(Records from a data collection)

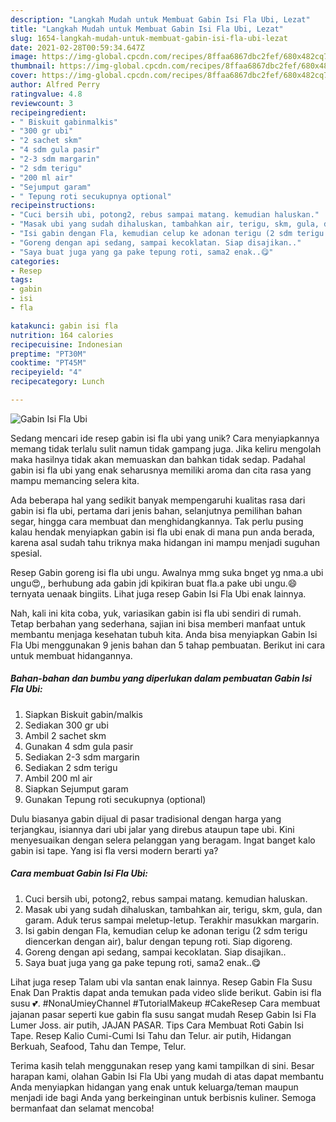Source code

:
 ```yaml
---
description: "Langkah Mudah untuk Membuat Gabin Isi Fla Ubi, Lezat"
title: "Langkah Mudah untuk Membuat Gabin Isi Fla Ubi, Lezat"
slug: 1654-langkah-mudah-untuk-membuat-gabin-isi-fla-ubi-lezat
date: 2021-02-28T00:59:34.647Z
image: https://img-global.cpcdn.com/recipes/8ffaa6867dbc2fef/680x482cq70/gabin-isi-fla-ubi-foto-resep-utama.jpg
thumbnail: https://img-global.cpcdn.com/recipes/8ffaa6867dbc2fef/680x482cq70/gabin-isi-fla-ubi-foto-resep-utama.jpg
cover: https://img-global.cpcdn.com/recipes/8ffaa6867dbc2fef/680x482cq70/gabin-isi-fla-ubi-foto-resep-utama.jpg
author: Alfred Perry
ratingvalue: 4.8
reviewcount: 3
recipeingredient:
- " Biskuit gabinmalkis"
- "300 gr ubi"
- "2 sachet skm"
- "4 sdm gula pasir"
- "2-3 sdm margarin"
- "2 sdm terigu"
- "200 ml air"
- "Sejumput garam"
- " Tepung roti secukupnya optional"
recipeinstructions:
- "Cuci bersih ubi, potong2, rebus sampai matang. kemudian haluskan."
- "Masak ubi yang sudah dihaluskan, tambahkan air, terigu, skm, gula, dan garam. Aduk terus sampai meletup-letup. Terakhir masukkan margarin."
- "Isi gabin dengan Fla, kemudian celup ke adonan terigu (2 sdm terigu diencerkan dengan air), balur dengan tepung roti. Siap digoreng."
- "Goreng dengan api sedang, sampai kecoklatan. Siap disajikan.."
- "Saya buat juga yang ga pake tepung roti, sama2 enak..😋"
categories:
- Resep
tags:
- gabin
- isi
- fla

katakunci: gabin isi fla 
nutrition: 164 calories
recipecuisine: Indonesian
preptime: "PT30M"
cooktime: "PT45M"
recipeyield: "4"
recipecategory: Lunch

---
```



![Gabin Isi Fla Ubi](https://img-global.cpcdn.com/recipes/8ffaa6867dbc2fef/680x482cq70/gabin-isi-fla-ubi-foto-resep-utama.jpg)

Sedang mencari ide resep gabin isi fla ubi yang unik? Cara menyiapkannya memang tidak terlalu sulit namun tidak gampang juga. Jika keliru mengolah maka hasilnya tidak akan memuaskan dan bahkan tidak sedap. Padahal gabin isi fla ubi yang enak seharusnya memiliki aroma dan cita rasa yang mampu memancing selera kita.

Ada beberapa hal yang sedikit banyak mempengaruhi kualitas rasa dari gabin isi fla ubi, pertama dari jenis bahan, selanjutnya pemilihan bahan segar, hingga cara membuat dan menghidangkannya. Tak perlu pusing kalau hendak menyiapkan gabin isi fla ubi enak di mana pun anda berada, karena asal sudah tahu triknya maka hidangan ini mampu menjadi suguhan spesial.

Resep Gabin goreng isi fla ubi ungu. Awalnya mmg suka bnget yg nma.a ubi ungu😍,, berhubung ada gabin jdi kpikiran buat fla.a pake ubi ungu.😄ternyata uenaak bingiits. Lihat juga resep Gabin Isi Fla Ubi enak lainnya.


Nah, kali ini kita coba, yuk, variasikan gabin isi fla ubi sendiri di rumah. Tetap berbahan yang sederhana, sajian ini bisa memberi manfaat untuk membantu menjaga kesehatan tubuh kita. Anda bisa menyiapkan Gabin Isi Fla Ubi menggunakan 9 jenis bahan dan 5 tahap pembuatan. Berikut ini cara untuk membuat hidangannya.

<!--inarticleads1-->

##### Bahan-bahan dan bumbu yang diperlukan dalam pembuatan Gabin Isi Fla Ubi:

1. Siapkan  Biskuit gabin/malkis
1. Sediakan 300 gr ubi
1. Ambil 2 sachet skm
1. Gunakan 4 sdm gula pasir
1. Sediakan 2-3 sdm margarin
1. Sediakan 2 sdm terigu
1. Ambil 200 ml air
1. Siapkan Sejumput garam
1. Gunakan  Tepung roti secukupnya (optional)


Dulu biasanya gabin dijual di pasar tradisional dengan harga yang terjangkau, isiannya dari ubi jalar yang direbus ataupun tape ubi. Kini menyesuaikan dengan selera pelanggan yang beragam. Ingat banget kalo gabin isi tape. Yang isi fla versi modern berarti ya? 

<!--inarticleads2-->

##### Cara membuat Gabin Isi Fla Ubi:

1. Cuci bersih ubi, potong2, rebus sampai matang. kemudian haluskan.
1. Masak ubi yang sudah dihaluskan, tambahkan air, terigu, skm, gula, dan garam. Aduk terus sampai meletup-letup. Terakhir masukkan margarin.
1. Isi gabin dengan Fla, kemudian celup ke adonan terigu (2 sdm terigu diencerkan dengan air), balur dengan tepung roti. Siap digoreng.
1. Goreng dengan api sedang, sampai kecoklatan. Siap disajikan..
1. Saya buat juga yang ga pake tepung roti, sama2 enak..😋


Lihat juga resep Talam ubi vla santan enak lainnya. Resep Gabin Fla Susu Enak Dan Praktis dapat anda temukan pada video slide berikut. Gabin isi fla susu 💕. #NonaUmieyChannel #TutorialMakeup #CakeResep Cara membuat jajanan pasar seperti kue gabin fla susu sangat mudah Resep Gabin Isi Fla Lumer Joss. air putih, JAJAN PASAR. Tips Cara Membuat Roti Gabin Isi Tape. Resep Kalio Cumi-Cumi Isi Tahu dan Telur. air putih, Hidangan Berkuah, Seafood, Tahu dan Tempe, Telur. 

Terima kasih telah menggunakan resep yang kami tampilkan di sini. Besar harapan kami, olahan Gabin Isi Fla Ubi yang mudah di atas dapat membantu Anda menyiapkan hidangan yang enak untuk keluarga/teman maupun menjadi ide bagi Anda yang berkeinginan untuk berbisnis kuliner. Semoga bermanfaat dan selamat mencoba!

Aim of the task: All that is needed is an exact copy of the entries above, minus the pictures.

Worked solution:
Source code

:
 ```yaml
---
description: "Langkah Mudah untuk Membuat Gabin Isi Fla Ubi, Lezat"
title: "Langkah Mudah untuk Membuat Gabin Isi Fla Ubi, Lezat"
slug: 1654-langkah-mudah-untuk-membuat-gabin-isi-fla-ubi-lezat
date: 2021-02-28T00:59:34.647Z
image: https://img-global.cpcdn.com/recipes/8ffaa6867dbc2fef/680x482cq70/gabin-isi-fla-ubi-foto-resep-utama.jpg
thumbnail: https://img-global.cpcdn.com/recipes/8ffaa6867dbc2fef/680x482cq70/gabin-isi-fla-ubi-foto-resep-utama.jpg
cover: https://img-global.cpcdn.com/recipes/8ffaa6867dbc2fef/680x482cq70/gabin-isi-fla-ubi-foto-resep-utama.jpg
author: Alfred Perry
ratingvalue: 4.8
reviewcount: 3
recipeingredient:
- " Biskuit gabinmalkis"
- "300 gr ubi"
- "2 sachet skm"
- "4 sdm gula pasir"
- "2-3 sdm margarin"
- "2 sdm terigu"
- "200 ml air"
- "Sejumput garam"
- " Tepung roti secukupnya optional"
recipeinstructions:
- "Cuci bersih ubi, potong2, rebus sampai matang. kemudian haluskan."
- "Masak ubi yang sudah dihaluskan, tambahkan air, terigu, skm, gula, dan garam. Aduk terus sampai meletup-letup. Terakhir masukkan margarin."
- "Isi gabin dengan Fla, kemudian celup ke adonan terigu (2 sdm terigu diencerkan dengan air), balur dengan tepung roti. Siap digoreng."
- "Goreng dengan api sedang, sampai kecoklatan. Siap disajikan.."
- "Saya buat juga yang ga pake tepung roti, sama2 enak..😋"
categories:
- Resep
tags:
- gabin
- isi
- fla

katakunci: gabin isi fla 
nutrition: 164 calories
recipecuisine: Indonesian
preptime: "PT30M"
cooktime: "PT45M"
recipeyield: "4"
recipecategory: Lunch

---
```



![Gabin Isi Fla Ubi](https://img-global.cpcdn.com/recipes/8ffaa6867dbc2fef/680x482cq70/gabin-isi-fla-ubi-foto-resep-utama.jpg)

Sedang mencari ide resep gabin isi fla ubi yang unik? Cara menyiapkannya memang tidak terlalu sulit namun tidak gampang juga. Jika keliru mengolah maka hasilnya tidak akan memuaskan dan bahkan tidak sedap. Padahal gabin isi fla ubi yang enak seharusnya memiliki aroma dan cita rasa yang mampu memancing selera kita.

Ada beberapa hal yang sedikit banyak mempengaruhi kualitas rasa dari gabin isi fla ubi, pertama dari jenis bahan, selanjutnya pemilihan bahan segar, hingga cara membuat dan menghidangkannya. Tak perlu pusing kalau hendak menyiapkan gabin isi fla ubi enak di mana pun anda berada, karena asal sudah tahu triknya maka hidangan ini mampu menjadi suguhan spesial.

Resep Gabin goreng isi fla ubi ungu. Awalnya mmg suka bnget yg nma.a ubi ungu😍,, berhubung ada gabin jdi kpikiran buat fla.a pake ubi ungu.😄ternyata uenaak bingiits. Lihat juga resep Gabin Isi Fla Ubi enak lainnya.


Nah, kali ini kita coba, yuk, variasikan gabin isi fla ubi sendiri di rumah. Tetap berbahan yang sederhana, sajian ini bisa memberi manfaat untuk membantu menjaga kesehatan tubuh kita. Anda bisa menyiapkan Gabin Isi Fla Ubi menggunakan 9 jenis bahan dan 5 tahap pembuatan. Berikut ini cara untuk membuat hidangannya.

<!--inarticleads1-->

##### Bahan-bahan dan bumbu yang diperlukan dalam pembuatan Gabin Isi Fla Ubi:

1. Siapkan  Biskuit gabin/malkis
1. Sediakan 300 gr ubi
1. Ambil 2 sachet skm
1. Gunakan 4 sdm gula pasir
1. Sediakan 2-3 sdm margarin
1. Sediakan 2 sdm terigu
1. Ambil 200 ml air
1. Siapkan Sejumput garam
1. Gunakan  Tepung roti secukupnya (optional)


Dulu biasanya gabin dijual di pasar tradisional dengan harga yang terjangkau, isiannya dari ubi jalar yang direbus ataupun tape ubi. Kini menyesuaikan dengan selera pelanggan yang beragam. Ingat banget kalo gabin isi tape. Yang isi fla versi modern berarti ya? 

<!--inarticleads2-->

##### Cara membuat Gabin Isi Fla Ubi:

1. Cuci bersih ubi, potong2, rebus sampai matang. kemudian haluskan.
1. Masak ubi yang sudah dihaluskan, tambahkan air, terigu, skm, gula, dan garam. Aduk terus sampai meletup-letup. Terakhir masukkan margarin.
1. Isi gabin dengan Fla, kemudian celup ke adonan terigu (2 sdm terigu diencerkan dengan air), balur dengan tepung roti. Siap digoreng.
1. Goreng dengan api sedang, sampai kecoklatan. Siap disajikan..
1. Saya buat juga yang ga pake tepung roti, sama2 enak..😋


Lihat juga resep Talam ubi vla santan enak lainnya. Resep Gabin Fla Susu Enak Dan Praktis dapat anda temukan pada video slide berikut. Gabin isi fla susu 💕. #NonaUmieyChannel #TutorialMakeup #CakeResep Cara membuat jajanan pasar seperti kue gabin fla susu sangat mudah Resep Gabin Isi Fla Lumer Joss. air putih, JAJAN PASAR. Tips Cara Membuat Roti Gabin Isi Tape. Resep Kalio Cumi-Cumi Isi Tahu dan Telur. air putih, Hidangan Berkuah, Seafood, Tahu dan Tempe, Telur. 

Terima kasih telah menggunakan resep yang kami tampilkan di sini. Besar harapan kami, olahan Gabin Isi Fla Ubi yang mudah di atas dapat membantu Anda menyiapkan hidangan yang enak untuk keluarga/teman maupun menjadi ide bagi Anda yang berkeinginan untuk berbisnis kuliner. Semoga bermanfaat dan selamat mencoba!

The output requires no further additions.